Description
Thanks again for your help with #720 - this one is unrelated (except that issue #720 lead us to create more comprehensive unit test revealing this new, probably unrelated segfault).
Summary of this problem: a segfault occurs when GC is triggered in a multithreaded+MPI context.
How to reproduce: I have create a draft PR adding a GC.gc() call in one of MPI.jl's existing multithreaded test: see PR Request #724
The draft PR is based off the most recent commit where all tests passed (Tag 0.20.8). In the output of "test-intel-linux", the salient output is
signal (11): Segmentation fault
in expression starting at /home/runner/work/MPI.jl/MPI.jl/test/test_threads.jl:18
ijl_gc_enable at /cache/build/default-amdci4-2/julialang/julia-release-1-dot-8/src/gc.c:2955
The change we made is in the file test/test_threads.jl, where we added the following if clause:
Threads.@threads for i = 1:N
reqs[N+i] = MPI.Irecv!(@view(recv_arr[i:i]), comm; source=src, tag=i)
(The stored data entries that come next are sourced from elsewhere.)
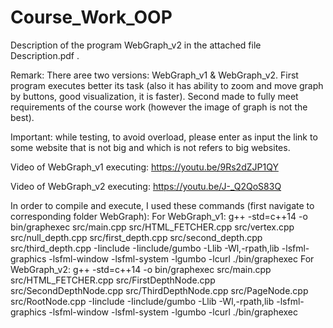 # Course_Work_OOP

Description of the program WebGraph_v2 in the attached file Description.pdf .

Remark:
There aree two versions: WebGraph_v1 & WebGraph_v2.
First program executes better its task (also it has ability to zoom and move graph by buttons, good visualization, it is faster).
Second made to fully meet requirements of the course work (however the image of graph is not the best).

Important: while testing, to avoid overload, please enter as input the link to some website that is not big and which is not refers to big websites.

Video of WebGraph_v1 executing:
https://youtu.be/9Rs2dZJP1QY

Video of WebGraph_v2 executing:
https://youtu.be/J-_Q2QoS83Q


In order to compile and execute, I used these commands (first navigate to corresponding folder WebGraph):
For WebGraph_v1:
g++ -std=c++14 -o bin/graphexec src/main.cpp src/HTML_FETCHER.cpp src/vertex.cpp src/null_depth.cpp src/first_depth.cpp src/second_depth.cpp src/third_depth.cpp -Iinclude -Iinclude/gumbo -Llib -Wl,-rpath,lib -lsfml-graphics -lsfml-window -lsfml-system -lgumbo -lcurl
./bin/graphexec
For WebGraph_v2:
g++ -std=c++14 -o bin/graphexec src/main.cpp src/HTML_FETCHER.cpp src/FirstDepthNode.cpp src/SecondDepthNode.cpp src/ThirdDepthNode.cpp src/PageNode.cpp src/RootNode.cpp -Iinclude -Iinclude/gumbo -Llib -Wl,-rpath,lib -lsfml-graphics -lsfml-window -lsfml-system -lgumbo -lcurl
./bin/graphexec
reqs[i] = MPI.Isend(@view(send_arr[i:i]), comm; dest=dst, tag=i)
if i == 1
GC.gc()
end
end
We experience similar problems with MPICH 4.0 in our package (https://github.com/Julia-Tempering/Pigeons.jl), but not with MPICH 4.1.
Related discussions
This describes a similar issue in the context of UCX. However this problem does not seem limited to UCX from our investigations so far.
This describes a similar issue in the context of OpenMPI. However it seems that certain versions of MPICH and intel MPI (which is MPICH-derived) might suffer from a similar issue?
In light of these two sources, perhaps other environment variables in the style of
Line 133 in 6d513bb
Thank you so much for your time.